Anonymous 0 Comments

Oil and plastic are both made from *non-polar* molecules. *Broadly speaking*, molecules will either be polar, like water, or non-polar, like oils. Water is polar because the oxygen and hydrogen don’t share their electrons equally. Oxygen holds them a bit harder, making the oxygen side slightly negatively charged and the hydrogen side slightly positively charged.

Polar molecules stick to other polar molecules very well, like sticking magnets together. They do *not* stick to non-polar molecules very well at all, which is why oil and water don’t mix. Non-polar molecules stick to other non-polar molecules very well – which is why oil and fat will mix, or why gasoline will dissolve grease.

Plastics are made from non-polar molecules that come from processing crude oil. They are stuck together mechanically: the molecules are long chains of atoms that are tangled up like Christmas lights. Being made of non-polar molecules is one of the things that makes plastics so useful, because it means water *won’t* stick to them well, which means water can’t dissolve the plastic. However, that does mean that oil and grease will stick to some plastics.

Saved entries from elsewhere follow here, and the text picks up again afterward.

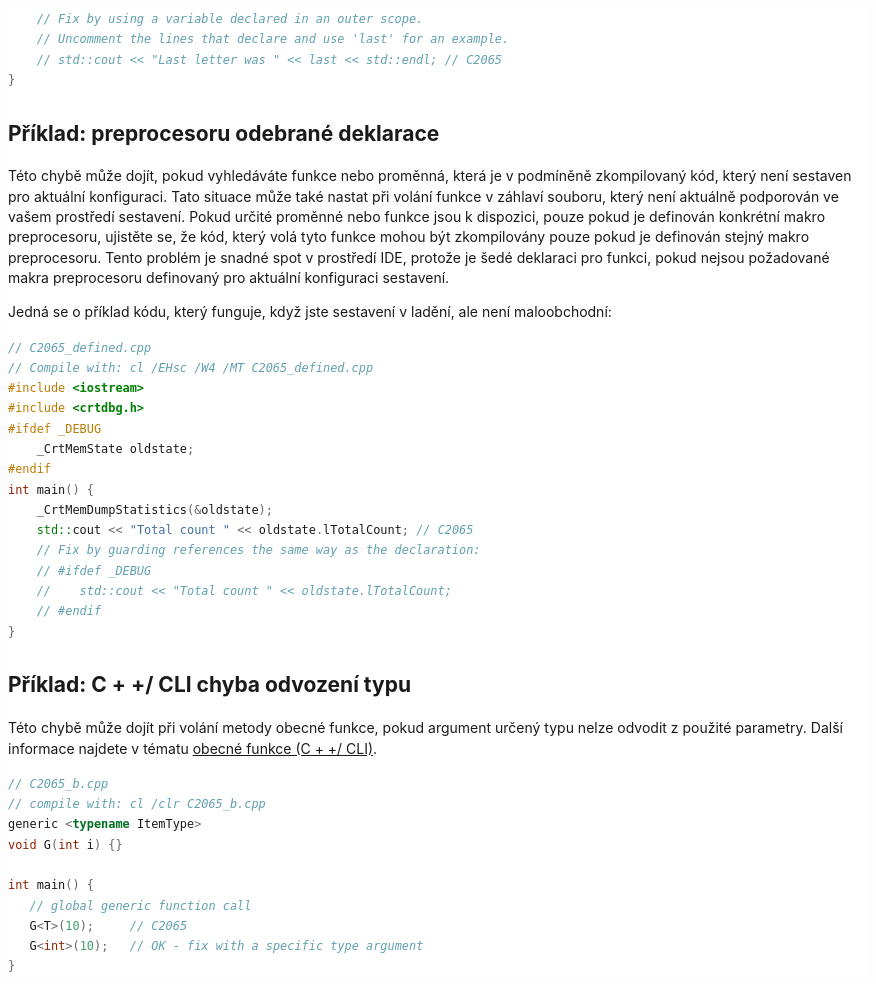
 ```cpp
    // Fix by using a variable declared in an outer scope.
    // Uncomment the lines that declare and use 'last' for an example.
    // std::cout << "Last letter was " << last << std::endl; // C2065
} 
```

## <a name="example-preprocessor-removed-declaration"></a>Příklad: preprocesoru odebrané deklarace

Této chybě může dojít, pokud vyhledáváte funkce nebo proměnná, která je v podmíněně zkompilovaný kód, který není sestaven pro aktuální konfiguraci. Tato situace může také nastat při volání funkce v záhlaví souboru, který není aktuálně podporován ve vašem prostředí sestavení. Pokud určité proměnné nebo funkce jsou k dispozici, pouze pokud je definován konkrétní makro preprocesoru, ujistěte se, že kód, který volá tyto funkce mohou být zkompilovány pouze pokud je definován stejný makro preprocesoru. Tento problém je snadné spot v prostředí IDE, protože je šedé deklaraci pro funkci, pokud nejsou požadované makra preprocesoru definovaný pro aktuální konfiguraci sestavení.

Jedná se o příklad kódu, který funguje, když jste sestavení v ladění, ale není maloobchodní:

```cpp
// C2065_defined.cpp
// Compile with: cl /EHsc /W4 /MT C2065_defined.cpp
#include <iostream>
#include <crtdbg.h>
#ifdef _DEBUG
    _CrtMemState oldstate;
#endif
int main() {
    _CrtMemDumpStatistics(&oldstate); 
    std::cout << "Total count " << oldstate.lTotalCount; // C2065
    // Fix by guarding references the same way as the declaration:
    // #ifdef _DEBUG
    //    std::cout << "Total count " << oldstate.lTotalCount;
    // #endif
}
```

## <a name="example-ccli-type-deduction-failure"></a>Příklad: C + +/ CLI chyba odvození typu

Této chybě může dojít při volání metody obecné funkce, pokud argument určený typu nelze odvodit z použité parametry. Další informace najdete v tématu [obecné funkce (C + +/ CLI)](../../windows/generic-functions-cpp-cli.md).

```cpp
// C2065_b.cpp
// compile with: cl /clr C2065_b.cpp 
generic <typename ItemType>
void G(int i) {}

int main() {
   // global generic function call
   G<T>(10);     // C2065
   G<int>(10);   // OK - fix with a specific type argument
}
```
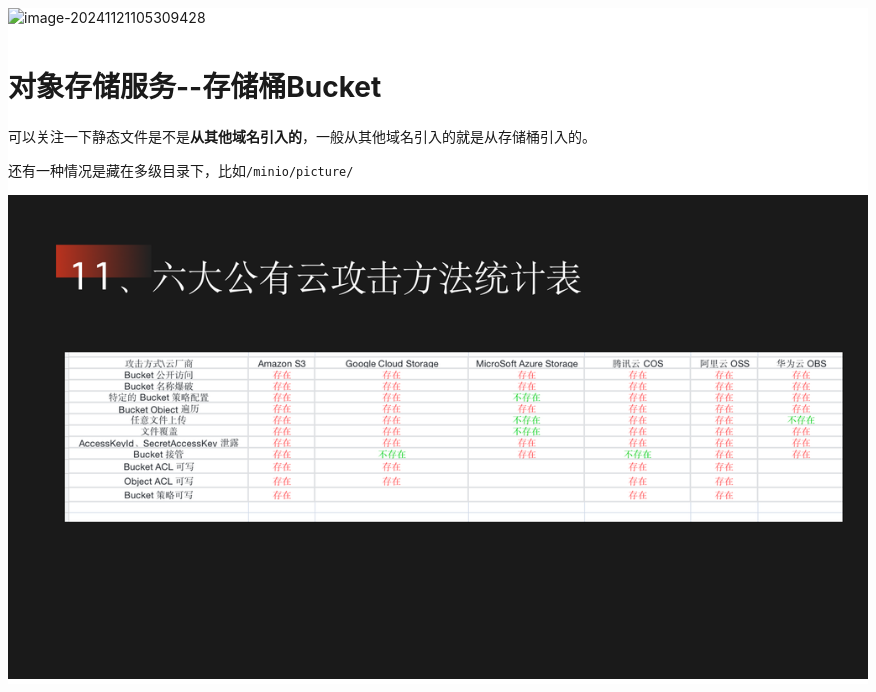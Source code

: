 ![image-20241121105309428](..\..\images\image-20241121105309428.png)





# 对象存储服务--存储桶Bucket

可以关注一下静态文件是不是**从其他域名引入的**，一般从其他域名引入的就是从存储桶引入的。

还有一种情况是藏在多级目录下，比如`/minio/picture/`

![](../../images/cloud.png)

Glass is made of polar molecules (silicate, mostly). Metals are neither polar nor nonpolar because there’s no covalent bond sharing (or failing to share) electrons. All of the atoms in the metal are sharing their outer electrons. Teflon is polar, kind of: the fluorine atoms in it are *super* electronegative (meaning that, like oxygen, they hold onto the electrons very hard; fluorine holds them harder than oxygen). Those fluorine atoms are bonded to carbon atoms, which are surrounded by the fluorine atoms. Rather than having a negative side (fluorine) and positive side (carbon), the positive side is completely surrounded so the surface is nothing but negative, making it impossible for polar *or* non-polar molecules to stick to it easily.

Anonymous 0 Comments

Plastic is porous in a way that oils like to slip in to it. Which is why greasy and oily foods can colour the container, especially when the surface is worn and scratched.

Meanwhile metal* and glass isn’t. (Steel and aluminium are, but not so much that oil or greasy can soak in to the structure in a practical sense, but give it a long time and you’ll never get that smell out of it).